Subsequently, all types of music compression encoders perform similar functions. Encoding software and the accompanying decoding software are collectively named as a “codec” and anyone who has made use of different file compression would be familiar with the term and maybe also the universe of options available. Among these options are some of the more commonly known and used codecs, AAC (Advanced Audio Codec), Vorbis, FLAC, WAV and a bunch of others.

Sample rate, bit depth and bit rate

  • Sample rate is the number of audio samples recorded per unit of time.
  • Bit depth measures how precisely the samples were encoded, the resolution.
  • Bit rate is the amount of bits that are processed per unit of time and relates to ne needed bandwidth on a network.
So a file encoded at 44.1Khz with a bit depth of 16 and a bit rate of 128 is a waveform which is sampled 44,100 times in a second, at a resolution of 16 bits per sample and requires 128Kb/s of bandwidth on the network. If this is a recorded file sitting on a hard drive, the bigger the numbers the bigger the file, for streaming, the bigger the numbers the more bandwidth required to transmit the file.

The mechanics of streaming

So what is the actual structure of a streaming audio service? Well, it’s pretty simple. The digital files are stored on the host system and exist there in their encoded form, AAC in the case of Apple Music and Vorbis in the case of Spotify. The subscriber accesses the files via an app or player that accesses the chosen file and streams it off the host system. The host system is usually a combination of file servers with intermediate streaming servers. The client is actually connected to the streaming server.
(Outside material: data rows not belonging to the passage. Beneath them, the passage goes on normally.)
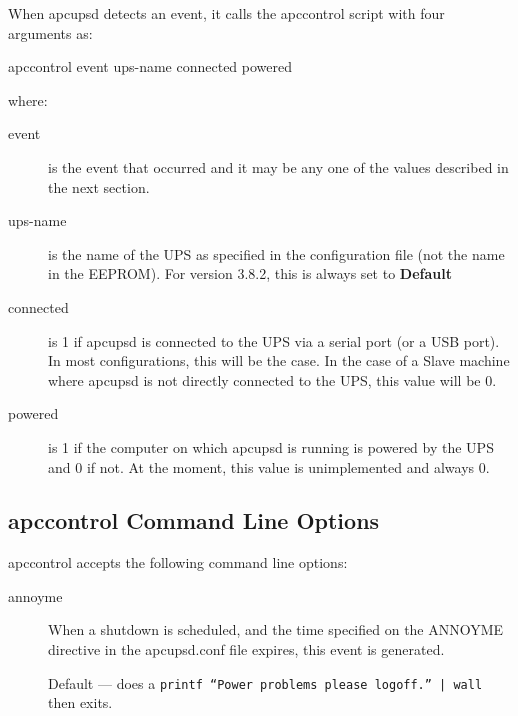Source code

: {{{{{{When apcupsd detects an event, it calls the apccontrol script with four
arguments as:  

apccontrol \lt{}event\gt{} \lt{}ups-name\gt{} \lt{}connected\gt{}
\lt{}powered\gt{}  

where:  

\begin{description}

\item [event]
   is the event that occurred and it may be any one of the values described in
the next section.  

\item [ups-name]
   is the name of the UPS as specified in the configuration file (not the name in
the EEPROM). For version 3.8.2, this is always set to {\bf Default}  

\item [connected]
   is 1 if apcupsd is connected to the UPS via a serial port (or a USB port). In
most configurations, this will be the case. In the case of a Slave machine
where apcupsd is not directly connected to the UPS, this value will be 0.  

\item [powered]
   is 1 if the computer on which apcupsd is running is powered by the UPS and 0
if not.  At the moment, this value is unimplemented and always 0. 
\end{description}

\label{apccontrol-Command-Line-Options}

\subsection*{apccontrol Command Line Options}

apccontrol accepts the following command line options:  

\begin{description}

\item [annoyme]
   When a shutdown is scheduled, and the time specified on the ANNOYME directive
in the apcupsd.conf file expires, this event is generated.  

Default {---} does a {\tt printf ``Power problems please logoff.'' | wall}
then exits.  


\end{description}}}}}}}
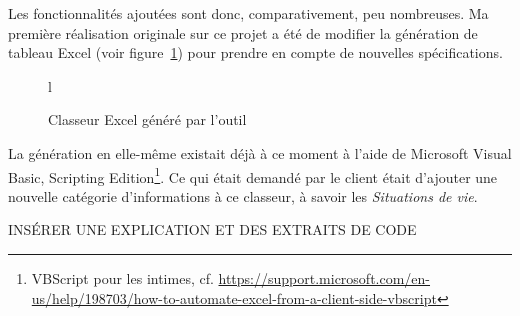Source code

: Les fonctionnalités ajoutées sont donc, comparativement, peu nombreuses. Ma première réalisation originale sur ce projet a été de modifier la génération de tableau Excel (voir figure~\ref{fig:classeur}) pour prendre en compte de nouvelles spécifications.

\begin{figure}{l}
  \caption{Classeur Excel généré par l'outil}
  \label{fig:classeur}
\end{figure}

La génération en elle-même existait déjà à ce moment à l'aide de Microsoft Visual Basic, Scripting Edition\footnote{VBScript pour les intimes, cf. \url{https://support.microsoft.com/en-us/help/198703/how-to-automate-excel-from-a-client-side-vbscript}}. Ce qui était demandé par le client était d'ajouter une nouvelle catégorie d'informations à ce classeur, à savoir les \emph{Situations de vie}.

INSÉRER UNE EXPLICATION ET DES EXTRAITS DE CODE
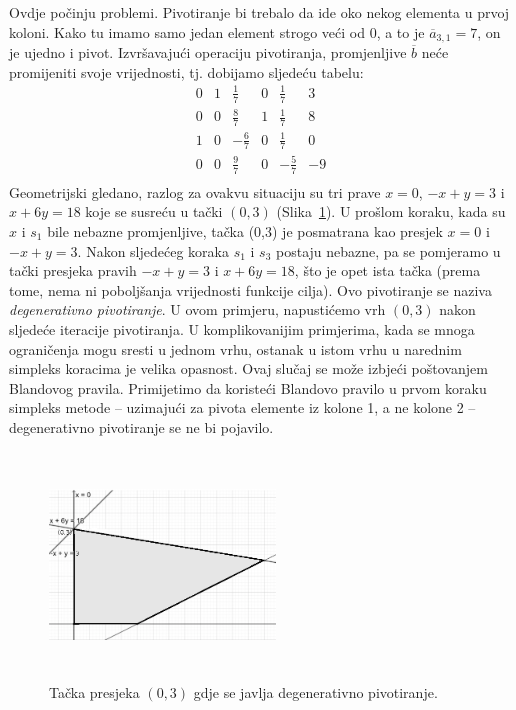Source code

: \documentclass[b5paper, utf8, 11pt, colorlinks]{book}
\theoremstyle{definition}
\begin{document}
Ovdje počinju problemi. Pivotiranje bi trebalo da ide oko nekog elementa u prvoj koloni. Kako tu imamo samo jedan element strogo veći od 0, a to je $\overline{a}_{3,1}=7$, on je ujedno i pivot. Izvršavajući operaciju pivotiranja, promjenljive $\overline{b}$ neće promijeniti svoje vrijednosti, tj. dobijamo sljedeću tabelu:
$$\begin{array}{ccccc|c}
	0 & 1 & \frac{1}{7}  & 0 & \frac{1}{7} & 3 \\
	0 & 0 & \frac{8}{7}  & 1 & \frac{1}{7} & 8 \\
	1 & 0 & -\frac{6}{7} & 0 & \frac{1}{7} & 0 \\ \hline
	0 & 0 & \frac{9}{7}  & 0 & -\frac{5}{7} & -9 \\
\end{array}$$
Geometrijski gledano, razlog za ovakvu situaciju su tri prave $x=0$, $-x+y=3$ i $x+6y=18$ koje se susreću u tački $(0,3)$ (Slika~\ref{fig:deg-sol}). U prošlom koraku, kada su $x$ i $s_1$ bile nebazne promjenljive, tačka (0,3) je posmatrana kao presjek $x=0$ i $-x +y =3$. Nakon sljedećeg koraka $s_1$ i $s_3$ postaju nebazne, pa se pomjeramo u tački presjeka pravih 
$-x+y=3$ i $x+6y=18$, što je opet ista tačka (prema tome, nema ni poboljšanja vrijednosti funkcije cilja). 
Ovo pivotiranje se naziva \emph{degenerativno pivotiranje}. U ovom primjeru, napustićemo vrh $(0,3)$ nakon sljedeće iteracije  pivotiranja. U komplikovanijim primjerima, kada se mnoga ograničenja mogu sresti u jednom vrhu, ostanak u istom vrhu u narednim simpleks koracima je velika opasnost. Ovaj slučaj se može izbjeći poštovanjem 
Blandovog pravila. Primijetimo da koristeći Blandovo pravilo u prvom koraku simpleks metode -- uzimajući za pivota elemente iz kolone 1, a ne kolone 2 --  degenerativno pivotiranje se ne bi pojavilo.  


\begin{figure}[!ht]
	\centering
	\includegraphics[width=170pt,height=170pt]{deg-sol.eps}
	\caption{Tačka presjeka $(0,3)$ gdje se javlja degenerativno pivotiranje.}
	\label{fig:deg-sol}
\end{figure}
\end{document}
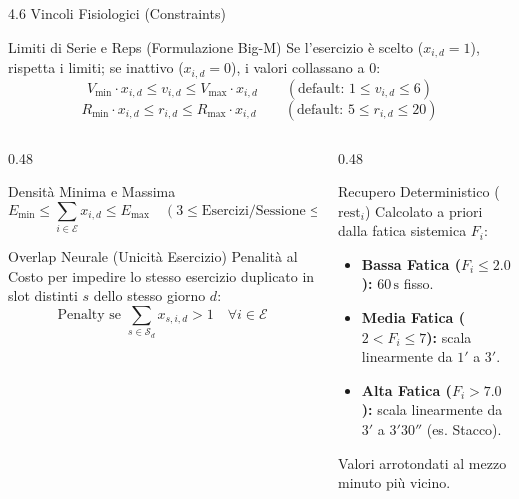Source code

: \documentclass[aspectratio=169, 10pt]{beamer}
\begin{document}
\begin{frame}{4.6 Vincoli Fisiologici (Constraints)}
    \begin{block}{Limiti di Serie e Reps (Formulazione Big-M)}
        \footnotesize
        Se l'esercizio è scelto ($x_{i,d} = 1$), rispetta i limiti; se inattivo ($x_{i,d} = 0$), i valori collassano a 0:
        $$V_{\min} \cdot x_{i,d} \le v_{i,d} \le V_{\max} \cdot x_{i,d} \qquad (\text{default: } 1 \le v_{i,d} \le 6)$$
        $$R_{\min} \cdot x_{i,d} \le r_{i,d} \le R_{\max} \cdot x_{i,d} \qquad (\text{default: } 5 \le r_{i,d} \le 20)$$
    \end{block}
    \vspace{-0.2cm}
    \begin{columns}[T]
        \begin{column}{0.48\textwidth}
            \begin{exampleblock}{Densità Minima e Massima}
                \footnotesize
                $$E_{\min} \le \sum_{i \in \mathcal{E}} x_{i,d} \le E_{\max} \quad (3 \le \text{Esercizi/Sessione} \le 10)$$
            \end{exampleblock}
            \begin{alertblock}{Overlap Neurale (Unicità Esercizio)}
                \footnotesize
                Penalità al Costo per impedire lo stesso esercizio duplicato in slot distinti $s$ dello stesso giorno $d$:
                $$\text{Penalty se } \sum_{s \in \mathcal{S}_d} x_{s, i, d} > 1 \quad \forall i \in \mathcal{E}$$
            \end{alertblock}
        \end{column}
        \begin{column}{0.48\textwidth}
            \begin{block}{Recupero Deterministico ($\mathrm{rest}_i$)}
                \footnotesize
                Calcolato a priori dalla fatica sistemica $F_i$:
                \begin{itemize}\setlength{\itemsep}{0pt}
                    \item \textbf{Bassa Fatica ($F_i \le 2.0$):} $60\,\text{s}$ fisso.
                    \item \textbf{Media Fatica ($2 < F_i \le 7$):} scala linearmente da $1'$ a $3'$.
                    \item \textbf{Alta Fatica ($F_i > 7.0$):} scala linearmente da $3'$ a $3'30''$ (es. Stacco).
                \end{itemize}
                Valori arrotondati al mezzo minuto più vicino.
            \end{block}
        \end{column}
    \end{columns}
\end{frame}
\end{document}
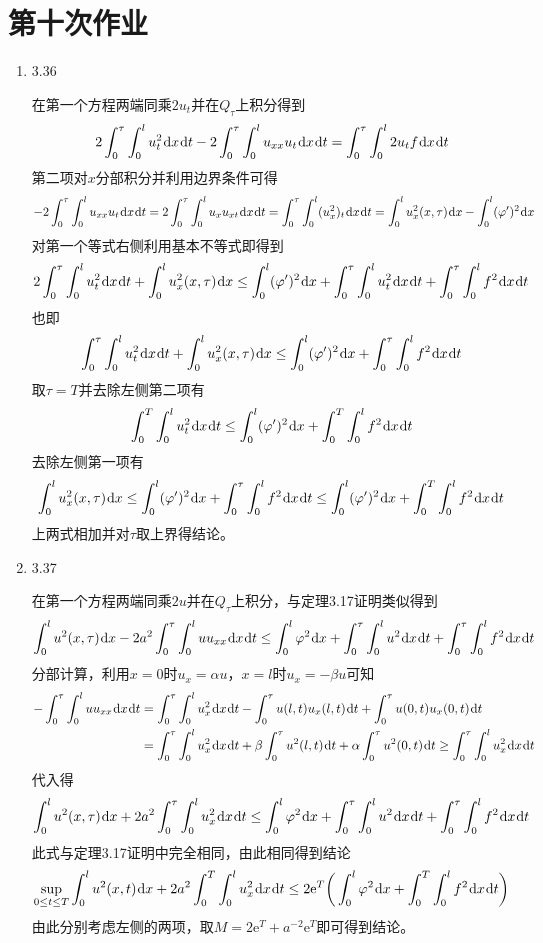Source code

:\documentclass[a4paper,UTF8,fontset=windows,10pt]{ctexart}
\newcommand*{\dr}{\hspace{0.07em}\mathrm{d}}
\newcommand*{\er}{\mathrm{e}}
\begin{document}
\section{第十次作业}
\begin{enumerate}
    \item 3.36
    
    在第一个方程两端同乘$2u_t$并在$Q_\tau$上积分得到
    $$2\int_0^\tau\int_0^lu_t^2\dr x\dr t-2\int_0^\tau\int_0^lu_{xx}u_t\dr x\dr t=\int_0^\tau\int_0^l2u_tf\dr x\dr t$$
    第二项对$x$分部积分并利用边界条件可得
    $$-2\int_0^\tau\int_0^lu_{xx}u_t\dr x\dr t=2\int_0^\tau\int_0^lu_xu_{xt}\dr x\dr t=\int_0^\tau\int_0^l(u_x^2)_t\dr x\dr t=\int_0^lu_x^2(x,\tau)\dr x-\int_0^l(\varphi')^2\dr x$$
    对第一个等式右侧利用基本不等式即得到
    $$2\int_0^\tau\int_0^lu_t^2\dr x\dr t+\int_0^lu_x^2(x,\tau)\dr x\le\int_0^l(\varphi')^2\dr x+\int_0^\tau\int_0^lu_t^2\dr x\dr t+\int_0^\tau\int_0^lf^2\dr x\dr t$$
    也即
    $$\int_0^\tau\int_0^lu_t^2\dr x\dr t+\int_0^lu_x^2(x,\tau)\dr x\le\int_0^l(\varphi')^2\dr x+\int_0^\tau\int_0^lf^2\dr x\dr t$$
    取$\tau=T$并去除左侧第二项有
    $$\int_0^T\int_0^lu_t^2\dr x\dr t\le\int_0^l(\varphi')^2\dr x+\int_0^T\int_0^lf^2\dr x\dr t$$
    去除左侧第一项有
    $$\int_0^lu_x^2(x,\tau)\dr x\le\int_0^l(\varphi')^2\dr x+\int_0^\tau\int_0^lf^2\dr x\dr t\le\int_0^l(\varphi')^2\dr x+\int_0^T\int_0^lf^2\dr x\dr t$$
    上两式相加并对$\tau$取上界得结论。
    
    \item 3.37
    
    在第一个方程两端同乘$2u$并在$Q_\tau$上积分，与定理3.17证明类似得到
    $$\int_0^lu^2(x,\tau)\dr x-2a^2\int_0^\tau\int_0^luu_{xx}\dr x\dr t\le\int_0^l\varphi^2\dr x+\int_0^\tau\int_0^lu^2\dr x\dr t+\int_0^\tau\int_0^lf^2\dr x\dr t$$
    分部计算，利用$x=0$时$u_x=\alpha u$，$x=l$时$u_x=-\beta u$可知
    $$\begin{aligned}-\int_0^\tau\int_0^luu_{xx}\dr x\dr t&=\int_0^\tau\int_0^lu_x^2\dr x\dr t-\int_0^\tau u(l,t)u_x(l,t)\dr t+\int_0^\tau u(0,t)u_x(0,t)\dr t\\ &=\int_0^\tau\int_0^lu_x^2\dr x\dr t+\beta\int_0^\tau u^2(l,t)\dr t+\alpha\int_0^\tau u^2(0,t)\dr t\ge\int_0^\tau\int_0^lu_x^2\dr x\dr t\end{aligned}$$
    代入得
    $$\int_0^lu^2(x,\tau)\dr x+2a^2\int_0^\tau\int_0^lu_x^2\dr x\dr t\le\int_0^l\varphi^2\dr x+\int_0^\tau\int_0^lu^2\dr x\dr t+\int_0^\tau\int_0^lf^2\dr x\dr t$$
    此式与定理3.17证明中完全相同，由此相同得到结论
    $$\sup_{0\le t\le T}\int_0^lu^2(x,t)\dr x+2a^2\int_0^T\int_0^lu_x^2\dr x\dr t\le 2\er^T\bigg(\int_0^l\varphi^2\dr x+\int_0^T\int_0^lf^2\dr x\dr t\bigg)$$
    由此分别考虑左侧的两项，取$M=2\er^T+a^{-2}\er^T$即可得到结论。
    

\end{enumerate}
\end{document}
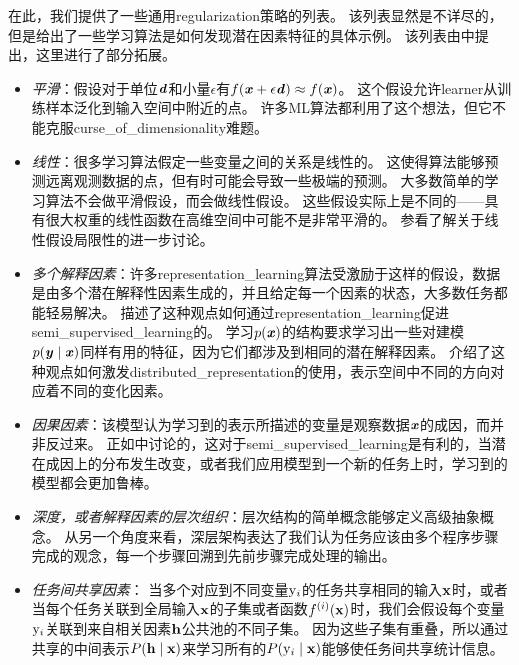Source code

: 
在此，我们提供了一些通用\gls{regularization}策略的列表。
该列表显然是不详尽的，但是给出了一些学习算法是如何发现潜在因素特征的具体示例。
该列表由\cite{Bengio-Courville-Vincent-TPAMI-2012}中提出，这里进行了部分拓展。
\begin{itemize}
	\item \emph{平滑}：假设对于单位$\boldsymbol{\mathit{d}}$和小量$\epsilon$有$f(\boldsymbol{\mathit{x}} + \epsilon \boldsymbol{\mathit{d}}) \approx f(\boldsymbol{\mathit{x}})$。
	这个假设允许\gls{learner}从训练样本泛化到输入空间中附近的点。
	许多\gls{ML}算法都利用了这个想法，但它不能克服\gls{curse_of_dimensionality}难题。


	\item \emph{线性}：很多学习算法假定一些变量之间的关系是线性的。
	这使得算法能够预测远离观测数据的点，但有时可能会导致一些极端的预测。
	大多数简单的学习算法不会做平滑假设，而会做线性假设。
	这些假设实际上是不同的——具有很大权重的线性函数在高维空间中可能不是非常平滑的。
	参看\cite{Goodfellow-2015-adversarial}了解关于线性假设局限性的进一步讨论。


	\item \emph{多个解释因素}：许多\gls{representation_learning}算法受激励于这样的假设，数据是由多个潜在解释性因素生成的，并且给定每一个因素的状态，大多数任务都能轻易解决。
	描述了这种观点如何通过\gls{representation_learning}促进\gls{semi_supervised_learning}的。
	学习$p(\boldsymbol{\mathit{x}})$的结构要求学习出一些对建模$p(\boldsymbol{\mathit{y}}\mid\boldsymbol{\mathit{x}})$同样有用的特征，因为它们都涉及到相同的潜在解释因素。
	介绍了这种观点如何激发\gls{distributed_representation}的使用，表示空间中不同的方向对应着不同的变化因素。


	\item \emph{因果因素}：该模型认为学习到的表示所描述的变量是观察数据$\boldsymbol{\mathit{x}}$的成因，而并非反过来。
	正如中讨论的，这对于\gls{semi_supervised_learning}是有利的，当潜在成因上的分布发生改变，或者我们应用模型到一个新的任务上时，学习到的模型都会更加鲁棒。


	\item \emph{深度，或者解释因素的层次组织}：层次结构的简单概念能够定义高级抽象概念。
	从另一个角度来看，深层架构表达了我们认为任务应该由多个程序步骤完成的观念，每一个步骤回溯到先前步骤完成处理的输出。


	\item \emph{任务间共享因素}：
	当多个对应到不同变量$\mathrm{y}_i$的任务共享相同的输入$\mathbf{x}$时，或者当每个任务关联到全局输入$\mathbf{x}$的子集或者函数$f^{(i)}(\mathbf{x})$时，我们会假设每个变量$\mathrm{y}_i$关联到来自相关因素$\mathbf{h}$公共池的不同子集。
	因为这些子集有重叠，所以通过共享的中间表示$ P(\mathbf{h} \mid \mathbf{x})$来学习所有的$P(\mathrm{y}_i \mid \mathbf{x})$能够使任务间共享统计信息。



\end{itemize}
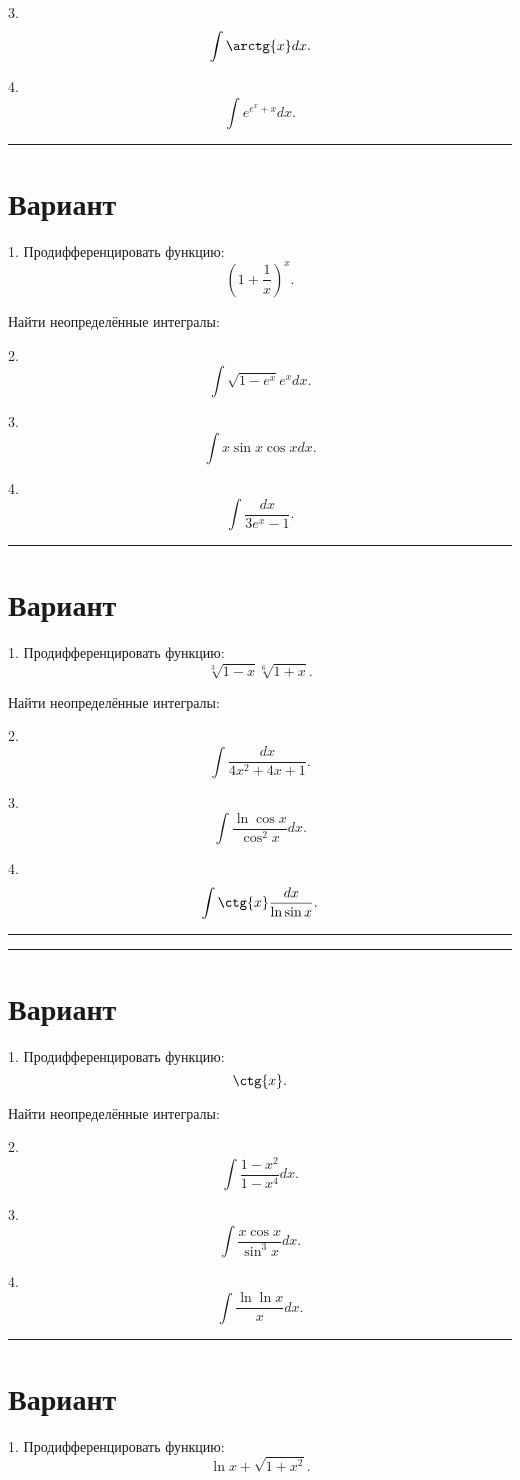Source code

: \documentclass[8pt,a4paper]{scrartcl}
\newcommand{\HRule}{\rule{\linewidth}{0.1mm}}
\begin{document}
3.
\[ \int{\arctg{x} dx}. \]

4.
\[ \int{e^{e^x + x} dx}. \]

\HRule

\section{Вариант} 

1. Продифференцировать функцию:
\[ \left(1 + \frac{1}{x}\right)^x. \]

Найти неопределённые интегралы:

2. 
\[ \int{\sqrt{1 - e^x} e^x dx}. \]

3.
\[ \int{x \sin{x} \cos{x} dx}. \]

4.
\[ \int{\frac{dx}{3 e^x - 1}}. \]

\HRule

\section{Вариант} 

1. Продифференцировать функцию:
\[ \sqrt[3]{1 - x} \sqrt[6]{1 + x}. \]

Найти неопределённые интегралы:

2. 
\[ \int\frac{dx}{4 x^2 + 4 x + 1}. \]

3.
\[ \int{\frac{\ln{\cos{x}}}{\cos^2{x}} dx}. \]

4.
\[ \int{\ctg{x} \frac{dx}{\ln{\sin{x}}}}. \]

\HRule

\pagebreak

\HRule

\section{Вариант}
1. Продифференцировать функцию:
\[ \ctg{x}. \]

Найти неопределённые интегралы:

2. 
\[ \int{\frac{1 - x^2}{1 - x^4} dx}. \]

3.
\[ \int{\frac{x \cos{x}}{\sin^3{x}} dx}. \]

4.
\[ \int{\frac{\ln{\ln{x}}}{x} dx}. \]


\HRule

\section{Вариант}
1. Продифференцировать функцию:
\[ \ln{x + \sqrt{1 + x^2}}. \]
\end{document}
The app or website will have various features built into it to create playlists and libraries and other user-centric functions but really it’s no different or more complex than you playing a file on your notebook pc that’s stored on your home server or NAS via your home router/modem. Whether lossy or lossless files are chosen the mechanics are all identical. The encoded audio streams are assembled in a container "bitstream" such as MP4 or FLV. The bitstream is delivered from a streaming server to a subscriber using a transport protocol, such as RTMP (Real-Time Messaging Protocol) or RTP (Real-time Transport Protocol) which are both Audio/Video specific protocols. Music streaming employs the “unicast” method of server to node connection so the server can supply multiple connections to individual destinations meaning that multiple destinations can select and receive the same content. This scenario means that thousands of subscribers can request and receive the same file at the same time and it will play for them individually. This method is demanding on servers and more importantly network infrastructure, more so than “multicasting” where a single source can be accessed by multiple subscribers but if the subscriber joins after the beginning of the stream, they won’t be able to see the start. This is common for live streamed events.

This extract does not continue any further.